I tensed a little and returned my attention fully to the giant, whom I had by no means yet won over.
“Listen,” I said, “don’t think I’m shining you on or anything, this really is my name, strange as it might sound. My name is Odd. Odd Thomas.”
“Nothing wrong with the Thomas part.”
“Thank you, sir.”
“And, you know, Odd isn’t as bad as some things parents do to kids. Parents can wreck you, man. My parents were the nastiest—”
To complete Kenny’s observation of his parents as he made it, conjure in your mind several words, never spoken in polite company, that suggest incest, self-gratification, gross violations of laws protecting animals from the perverse desires of human beings, erotic obsession with the product of a major cereal company, and the most bizarre use of the tongue that you can imagine. …
On second thought, forget it. Kenny’s characterization of his parents was unique in the colorful history of gutter speech. No matter how long you pondered the puzzle I’ve set before you, your solution would be the palest approximation of what he said.
Then he continued: “My born last name is Keister. You know what Keister means?”
Although we seemed to be laying the foundations of a friendship, I suspected that I could go from Kenny’s A-list to his death list from one second to the next. I was concerned that acknowledging my awareness of the meaning of the word Keister might light his fuse.
But he had asked. So I said, “Well, sir, it’s slang, and some people use it to mean a person’s bottom, you know, like what you sit on, you know, like the seat of your pants, or even sometimes, well, buttocks.”
“Ass,” he declared, managing to hiss and growl the word at the same time, while thundering it out loud enough to rattle the stable windows. “Keister means ass.”
I dared to glance to my left, and I saw that the western windows admitted more and much ruddier light than had shone through them only a few minutes earlier.
“You know what my first name was, my born name?” Kenny asked, though in such a way as to make the question a demand.
Meeting his gaze again and finding it no less disturbing, I said, “I guess it wasn’t Kenny.”
He closed his eyes and took a deep breath, his face squinched as if he must be preparing himself for a difficult revelation.
For an instant I considered bolting for the nearer door, but I was afraid that by trying to flee I would put the lie to my pretense of friendship, motivating the forsaken Kenny to shoot me in the back.

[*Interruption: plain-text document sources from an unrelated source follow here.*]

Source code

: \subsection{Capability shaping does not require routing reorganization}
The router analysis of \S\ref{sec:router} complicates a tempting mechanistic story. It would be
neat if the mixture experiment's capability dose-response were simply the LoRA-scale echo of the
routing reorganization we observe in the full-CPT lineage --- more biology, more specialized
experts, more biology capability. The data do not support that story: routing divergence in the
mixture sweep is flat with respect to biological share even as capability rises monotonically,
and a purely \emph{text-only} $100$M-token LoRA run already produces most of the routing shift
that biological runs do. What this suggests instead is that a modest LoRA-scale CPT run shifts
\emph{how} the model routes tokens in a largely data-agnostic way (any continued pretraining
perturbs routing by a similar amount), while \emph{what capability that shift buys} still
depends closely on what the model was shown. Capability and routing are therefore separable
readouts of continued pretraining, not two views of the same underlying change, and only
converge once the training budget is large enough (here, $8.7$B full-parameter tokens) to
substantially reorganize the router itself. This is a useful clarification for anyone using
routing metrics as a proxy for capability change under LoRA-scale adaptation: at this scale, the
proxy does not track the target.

Although they were to one degree or another eccentric, everyone else at Roseland tried to maintain an air of normalcy. This colorful giant, this walking armory with screaming-hyena tattoos snarling on his massive arms, made no such effort. I found it all but impossible to see him working with the other members of the estate-security team whom I had met. The safest assumption was that he was not a Roseland guard and not to be trusted for a second.
He took another deep breath, blew it out, opened his eyes, and said, “My born first name was Jack. They named me Jack Keister.”
“That’s just cruel, sir.”
“Sonofabitch bastards,” he said, which I inferred to be a less infuriated reference to his parents. “I got teased from day one in preschool, the little sonsofbitches couldn’t even wait till first grade. Minute I turned eighteen, I went to court to change my name.”
I almost said To Kenny Keister? but fortunately held my tongue.
“Kenneth Randolph Fitzgerald Mountbatten,” he said, rolling the names across his tongue with all the authority of the finest British stage actor.
“Impressive,” I declared, “and may I say, exactly fitting.”
He almost blushed with pleasure. “They’re names I always liked, so I strung ’em together.”